TASK TO CARRY OUT:
Reproduce the records below exactly, but only between the lines holding "1. Überspringen Sie die" and "1. Überspringen Sie vorerst", inclusive.

- - -

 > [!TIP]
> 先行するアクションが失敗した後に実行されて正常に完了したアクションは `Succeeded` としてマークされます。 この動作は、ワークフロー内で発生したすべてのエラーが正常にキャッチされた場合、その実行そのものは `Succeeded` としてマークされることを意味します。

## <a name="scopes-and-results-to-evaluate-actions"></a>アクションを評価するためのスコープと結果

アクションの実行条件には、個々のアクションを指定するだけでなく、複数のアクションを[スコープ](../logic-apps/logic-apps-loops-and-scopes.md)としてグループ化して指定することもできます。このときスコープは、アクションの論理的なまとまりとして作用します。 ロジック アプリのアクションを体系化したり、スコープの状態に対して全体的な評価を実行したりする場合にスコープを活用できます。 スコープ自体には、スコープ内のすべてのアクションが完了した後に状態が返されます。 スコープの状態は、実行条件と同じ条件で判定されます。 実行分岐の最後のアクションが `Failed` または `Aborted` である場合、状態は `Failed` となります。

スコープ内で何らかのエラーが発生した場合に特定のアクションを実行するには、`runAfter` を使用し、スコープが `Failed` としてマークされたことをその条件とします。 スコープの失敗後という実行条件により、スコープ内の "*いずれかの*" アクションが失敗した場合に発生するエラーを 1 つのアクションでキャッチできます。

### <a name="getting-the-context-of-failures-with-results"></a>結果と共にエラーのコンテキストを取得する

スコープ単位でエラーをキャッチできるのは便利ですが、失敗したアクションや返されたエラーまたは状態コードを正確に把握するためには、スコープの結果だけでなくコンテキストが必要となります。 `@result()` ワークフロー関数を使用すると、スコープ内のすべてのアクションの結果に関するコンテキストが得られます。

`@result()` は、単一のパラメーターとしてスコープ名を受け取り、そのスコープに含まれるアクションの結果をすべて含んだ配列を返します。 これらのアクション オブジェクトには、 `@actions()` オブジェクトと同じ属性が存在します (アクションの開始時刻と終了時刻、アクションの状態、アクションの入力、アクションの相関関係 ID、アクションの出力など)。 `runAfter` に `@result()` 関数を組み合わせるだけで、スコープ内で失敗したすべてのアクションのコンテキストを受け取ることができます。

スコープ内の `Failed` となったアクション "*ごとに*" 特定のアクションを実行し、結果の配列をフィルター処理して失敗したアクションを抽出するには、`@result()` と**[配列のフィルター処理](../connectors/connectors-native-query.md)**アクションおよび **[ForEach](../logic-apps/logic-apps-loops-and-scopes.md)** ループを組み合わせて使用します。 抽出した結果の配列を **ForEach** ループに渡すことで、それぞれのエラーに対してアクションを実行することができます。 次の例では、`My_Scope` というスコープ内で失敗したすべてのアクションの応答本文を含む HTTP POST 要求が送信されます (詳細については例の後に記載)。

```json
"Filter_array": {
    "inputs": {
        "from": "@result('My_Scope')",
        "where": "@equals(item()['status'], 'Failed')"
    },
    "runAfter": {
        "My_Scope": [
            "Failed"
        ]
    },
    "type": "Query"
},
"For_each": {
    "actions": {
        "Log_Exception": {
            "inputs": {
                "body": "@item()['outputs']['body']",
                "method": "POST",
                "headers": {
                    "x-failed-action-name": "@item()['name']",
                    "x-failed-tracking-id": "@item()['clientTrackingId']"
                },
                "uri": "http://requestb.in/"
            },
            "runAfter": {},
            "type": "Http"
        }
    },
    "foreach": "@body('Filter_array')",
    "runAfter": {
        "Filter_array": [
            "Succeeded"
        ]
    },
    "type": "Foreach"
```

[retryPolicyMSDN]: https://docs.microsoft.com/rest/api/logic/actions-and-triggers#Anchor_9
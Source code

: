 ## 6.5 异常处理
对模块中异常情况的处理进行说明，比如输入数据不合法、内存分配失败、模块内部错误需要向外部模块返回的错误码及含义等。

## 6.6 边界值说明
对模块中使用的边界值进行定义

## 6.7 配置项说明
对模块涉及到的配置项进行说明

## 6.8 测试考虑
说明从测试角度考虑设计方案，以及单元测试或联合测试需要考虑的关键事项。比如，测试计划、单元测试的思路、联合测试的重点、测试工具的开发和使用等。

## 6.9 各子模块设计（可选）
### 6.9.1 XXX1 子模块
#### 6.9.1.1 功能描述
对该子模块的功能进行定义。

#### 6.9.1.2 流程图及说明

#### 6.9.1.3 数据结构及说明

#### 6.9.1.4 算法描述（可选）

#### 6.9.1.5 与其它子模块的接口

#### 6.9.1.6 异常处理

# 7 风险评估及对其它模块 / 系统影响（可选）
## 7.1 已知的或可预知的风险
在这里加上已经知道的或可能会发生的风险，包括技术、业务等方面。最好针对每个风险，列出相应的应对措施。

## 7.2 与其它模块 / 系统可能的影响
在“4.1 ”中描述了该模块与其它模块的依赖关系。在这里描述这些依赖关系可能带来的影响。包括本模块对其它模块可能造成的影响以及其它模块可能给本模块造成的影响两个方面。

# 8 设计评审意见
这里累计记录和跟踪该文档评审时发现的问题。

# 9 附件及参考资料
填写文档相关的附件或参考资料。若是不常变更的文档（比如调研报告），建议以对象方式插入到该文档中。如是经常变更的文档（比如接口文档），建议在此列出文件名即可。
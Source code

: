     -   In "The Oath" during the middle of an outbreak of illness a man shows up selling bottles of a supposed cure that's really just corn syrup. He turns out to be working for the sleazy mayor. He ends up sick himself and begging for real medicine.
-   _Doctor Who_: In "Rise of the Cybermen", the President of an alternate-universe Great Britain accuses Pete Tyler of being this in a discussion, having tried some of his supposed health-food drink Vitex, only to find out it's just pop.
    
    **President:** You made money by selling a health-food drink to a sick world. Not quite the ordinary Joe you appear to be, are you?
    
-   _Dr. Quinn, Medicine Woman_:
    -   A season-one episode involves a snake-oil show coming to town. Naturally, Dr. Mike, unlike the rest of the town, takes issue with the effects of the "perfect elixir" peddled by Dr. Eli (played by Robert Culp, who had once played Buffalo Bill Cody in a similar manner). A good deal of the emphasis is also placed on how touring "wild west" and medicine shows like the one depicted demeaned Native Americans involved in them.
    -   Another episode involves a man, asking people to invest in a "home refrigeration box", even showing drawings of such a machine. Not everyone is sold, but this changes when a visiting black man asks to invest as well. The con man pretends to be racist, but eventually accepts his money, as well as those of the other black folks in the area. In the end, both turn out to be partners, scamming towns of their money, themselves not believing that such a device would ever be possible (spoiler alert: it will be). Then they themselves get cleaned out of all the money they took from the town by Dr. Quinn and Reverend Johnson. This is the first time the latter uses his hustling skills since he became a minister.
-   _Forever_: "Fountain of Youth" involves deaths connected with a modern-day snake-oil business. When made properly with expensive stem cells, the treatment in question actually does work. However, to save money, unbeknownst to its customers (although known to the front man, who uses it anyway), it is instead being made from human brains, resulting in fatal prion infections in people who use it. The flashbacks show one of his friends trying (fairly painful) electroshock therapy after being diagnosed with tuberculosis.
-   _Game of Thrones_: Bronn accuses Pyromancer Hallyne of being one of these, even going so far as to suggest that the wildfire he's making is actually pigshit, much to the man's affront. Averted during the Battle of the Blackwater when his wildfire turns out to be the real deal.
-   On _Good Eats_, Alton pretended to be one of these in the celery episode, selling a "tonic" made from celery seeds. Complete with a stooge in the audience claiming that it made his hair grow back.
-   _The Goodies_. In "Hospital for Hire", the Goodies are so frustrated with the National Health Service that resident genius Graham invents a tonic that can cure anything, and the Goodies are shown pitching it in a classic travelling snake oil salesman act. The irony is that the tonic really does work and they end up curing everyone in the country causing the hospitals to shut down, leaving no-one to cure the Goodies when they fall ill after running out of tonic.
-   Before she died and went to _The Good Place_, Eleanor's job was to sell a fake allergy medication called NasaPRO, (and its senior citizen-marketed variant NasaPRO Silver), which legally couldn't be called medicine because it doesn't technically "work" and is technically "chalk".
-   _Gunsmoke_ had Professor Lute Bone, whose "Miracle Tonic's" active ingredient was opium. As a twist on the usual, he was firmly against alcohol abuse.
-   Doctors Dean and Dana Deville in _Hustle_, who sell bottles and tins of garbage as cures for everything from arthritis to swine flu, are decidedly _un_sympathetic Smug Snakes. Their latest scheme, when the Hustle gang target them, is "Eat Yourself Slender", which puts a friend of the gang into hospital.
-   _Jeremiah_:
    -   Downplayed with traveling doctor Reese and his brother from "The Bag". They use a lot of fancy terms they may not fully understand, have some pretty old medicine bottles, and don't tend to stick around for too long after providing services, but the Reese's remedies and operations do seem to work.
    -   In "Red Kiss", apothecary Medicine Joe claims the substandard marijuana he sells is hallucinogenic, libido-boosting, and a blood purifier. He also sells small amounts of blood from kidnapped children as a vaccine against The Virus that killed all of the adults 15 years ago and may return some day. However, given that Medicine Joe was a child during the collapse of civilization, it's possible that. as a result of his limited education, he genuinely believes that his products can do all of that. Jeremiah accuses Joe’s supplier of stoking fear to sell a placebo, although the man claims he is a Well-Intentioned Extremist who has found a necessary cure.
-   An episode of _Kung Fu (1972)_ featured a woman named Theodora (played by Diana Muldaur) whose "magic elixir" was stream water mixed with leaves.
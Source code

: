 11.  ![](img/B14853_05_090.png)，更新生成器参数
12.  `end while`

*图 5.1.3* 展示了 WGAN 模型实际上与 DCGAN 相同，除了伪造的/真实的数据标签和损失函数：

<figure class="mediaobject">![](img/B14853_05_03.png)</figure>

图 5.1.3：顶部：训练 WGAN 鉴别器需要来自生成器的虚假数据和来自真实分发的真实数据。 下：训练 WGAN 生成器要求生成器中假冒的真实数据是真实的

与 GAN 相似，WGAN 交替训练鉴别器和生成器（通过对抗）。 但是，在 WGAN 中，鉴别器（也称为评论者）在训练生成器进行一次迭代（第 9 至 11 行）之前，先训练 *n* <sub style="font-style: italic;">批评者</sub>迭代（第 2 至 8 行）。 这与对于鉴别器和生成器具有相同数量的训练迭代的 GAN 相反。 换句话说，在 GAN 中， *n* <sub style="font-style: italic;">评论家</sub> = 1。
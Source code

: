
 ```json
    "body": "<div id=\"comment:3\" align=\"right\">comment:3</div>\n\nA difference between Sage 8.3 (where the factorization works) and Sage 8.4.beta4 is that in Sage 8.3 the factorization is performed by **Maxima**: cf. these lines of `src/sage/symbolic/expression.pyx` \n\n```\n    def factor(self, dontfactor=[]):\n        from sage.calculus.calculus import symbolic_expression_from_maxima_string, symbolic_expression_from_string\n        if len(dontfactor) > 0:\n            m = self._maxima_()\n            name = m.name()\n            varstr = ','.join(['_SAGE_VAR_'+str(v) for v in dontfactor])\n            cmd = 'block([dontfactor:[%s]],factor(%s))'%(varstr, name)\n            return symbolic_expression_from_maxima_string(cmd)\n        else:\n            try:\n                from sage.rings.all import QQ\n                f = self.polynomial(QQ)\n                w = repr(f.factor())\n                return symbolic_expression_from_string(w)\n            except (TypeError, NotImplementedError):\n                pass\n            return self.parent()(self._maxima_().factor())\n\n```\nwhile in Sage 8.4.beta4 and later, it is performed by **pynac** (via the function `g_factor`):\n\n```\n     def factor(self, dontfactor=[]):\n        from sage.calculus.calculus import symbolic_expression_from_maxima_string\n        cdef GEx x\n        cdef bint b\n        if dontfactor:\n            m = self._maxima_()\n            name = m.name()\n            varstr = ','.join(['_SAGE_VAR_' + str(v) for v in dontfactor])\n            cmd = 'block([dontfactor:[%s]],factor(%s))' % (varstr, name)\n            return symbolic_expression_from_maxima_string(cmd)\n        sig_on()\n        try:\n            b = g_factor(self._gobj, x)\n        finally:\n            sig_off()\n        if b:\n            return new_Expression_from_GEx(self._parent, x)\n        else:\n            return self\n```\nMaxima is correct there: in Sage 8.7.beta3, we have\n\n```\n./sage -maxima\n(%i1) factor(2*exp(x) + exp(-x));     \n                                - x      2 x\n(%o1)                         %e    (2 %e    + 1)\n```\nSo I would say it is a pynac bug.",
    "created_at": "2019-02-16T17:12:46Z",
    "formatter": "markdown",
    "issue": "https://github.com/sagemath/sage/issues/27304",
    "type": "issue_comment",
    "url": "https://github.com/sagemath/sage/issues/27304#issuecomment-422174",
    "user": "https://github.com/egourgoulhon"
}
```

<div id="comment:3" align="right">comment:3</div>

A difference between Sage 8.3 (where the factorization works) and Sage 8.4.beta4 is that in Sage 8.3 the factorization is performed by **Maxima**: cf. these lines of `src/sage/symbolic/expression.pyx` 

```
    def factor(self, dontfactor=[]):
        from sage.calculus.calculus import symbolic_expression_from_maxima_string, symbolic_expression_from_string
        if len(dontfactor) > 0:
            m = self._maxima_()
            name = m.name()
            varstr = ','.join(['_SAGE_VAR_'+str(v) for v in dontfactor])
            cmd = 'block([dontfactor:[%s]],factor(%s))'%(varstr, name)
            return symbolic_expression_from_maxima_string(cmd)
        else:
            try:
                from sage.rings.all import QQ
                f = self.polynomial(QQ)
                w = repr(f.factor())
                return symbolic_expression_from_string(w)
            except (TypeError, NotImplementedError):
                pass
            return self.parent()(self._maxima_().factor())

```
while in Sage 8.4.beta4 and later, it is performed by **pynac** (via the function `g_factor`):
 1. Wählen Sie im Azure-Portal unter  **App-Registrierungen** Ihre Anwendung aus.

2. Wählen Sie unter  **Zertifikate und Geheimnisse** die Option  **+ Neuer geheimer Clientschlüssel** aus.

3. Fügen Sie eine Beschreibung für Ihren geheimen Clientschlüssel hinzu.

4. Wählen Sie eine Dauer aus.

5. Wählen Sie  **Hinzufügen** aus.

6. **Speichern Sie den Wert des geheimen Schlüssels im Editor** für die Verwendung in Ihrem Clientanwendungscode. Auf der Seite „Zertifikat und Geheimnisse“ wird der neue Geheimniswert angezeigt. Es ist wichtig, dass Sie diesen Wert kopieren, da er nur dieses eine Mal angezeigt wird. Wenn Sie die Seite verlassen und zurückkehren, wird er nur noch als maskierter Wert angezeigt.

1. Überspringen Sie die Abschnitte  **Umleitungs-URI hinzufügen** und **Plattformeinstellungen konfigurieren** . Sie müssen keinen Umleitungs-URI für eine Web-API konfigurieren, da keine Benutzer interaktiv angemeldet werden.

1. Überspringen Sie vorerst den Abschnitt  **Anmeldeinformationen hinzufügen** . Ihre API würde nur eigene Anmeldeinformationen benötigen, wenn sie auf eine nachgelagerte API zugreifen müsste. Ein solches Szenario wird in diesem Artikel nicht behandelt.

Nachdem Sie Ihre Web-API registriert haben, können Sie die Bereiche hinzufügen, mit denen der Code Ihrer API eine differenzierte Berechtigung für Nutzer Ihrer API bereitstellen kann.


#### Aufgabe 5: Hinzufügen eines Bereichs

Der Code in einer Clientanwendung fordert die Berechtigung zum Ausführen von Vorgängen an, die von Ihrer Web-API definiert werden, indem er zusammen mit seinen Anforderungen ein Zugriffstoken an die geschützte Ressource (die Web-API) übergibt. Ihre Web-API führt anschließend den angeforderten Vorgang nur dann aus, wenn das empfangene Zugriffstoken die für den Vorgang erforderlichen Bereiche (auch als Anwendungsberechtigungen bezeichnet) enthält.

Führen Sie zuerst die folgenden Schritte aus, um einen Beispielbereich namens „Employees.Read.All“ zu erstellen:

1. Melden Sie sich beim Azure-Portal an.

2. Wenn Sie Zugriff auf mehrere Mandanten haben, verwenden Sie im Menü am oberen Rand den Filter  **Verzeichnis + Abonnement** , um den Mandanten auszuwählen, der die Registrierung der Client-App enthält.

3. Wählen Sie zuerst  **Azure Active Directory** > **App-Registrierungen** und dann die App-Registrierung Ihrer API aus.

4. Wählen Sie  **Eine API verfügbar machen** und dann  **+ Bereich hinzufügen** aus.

- - -

OUTPUT OF THE EXERCISE:
1. Überspringen Sie die Abschnitte  **Umleitungs-URI hinzufügen** und **Plattformeinstellungen konfigurieren** . Sie müssen keinen Umleitungs-URI für eine Web-API konfigurieren, da keine Benutzer interaktiv angemeldet werden.

1. Überspringen Sie vorerst den Abschnitt  **Anmeldeinformationen hinzufügen** . Ihre API würde nur eigene Anmeldeinformationen benötigen, wenn sie auf eine nachgelagerte API zugreifen müsste. Ein solches Szenario wird in diesem Artikel nicht behandelt.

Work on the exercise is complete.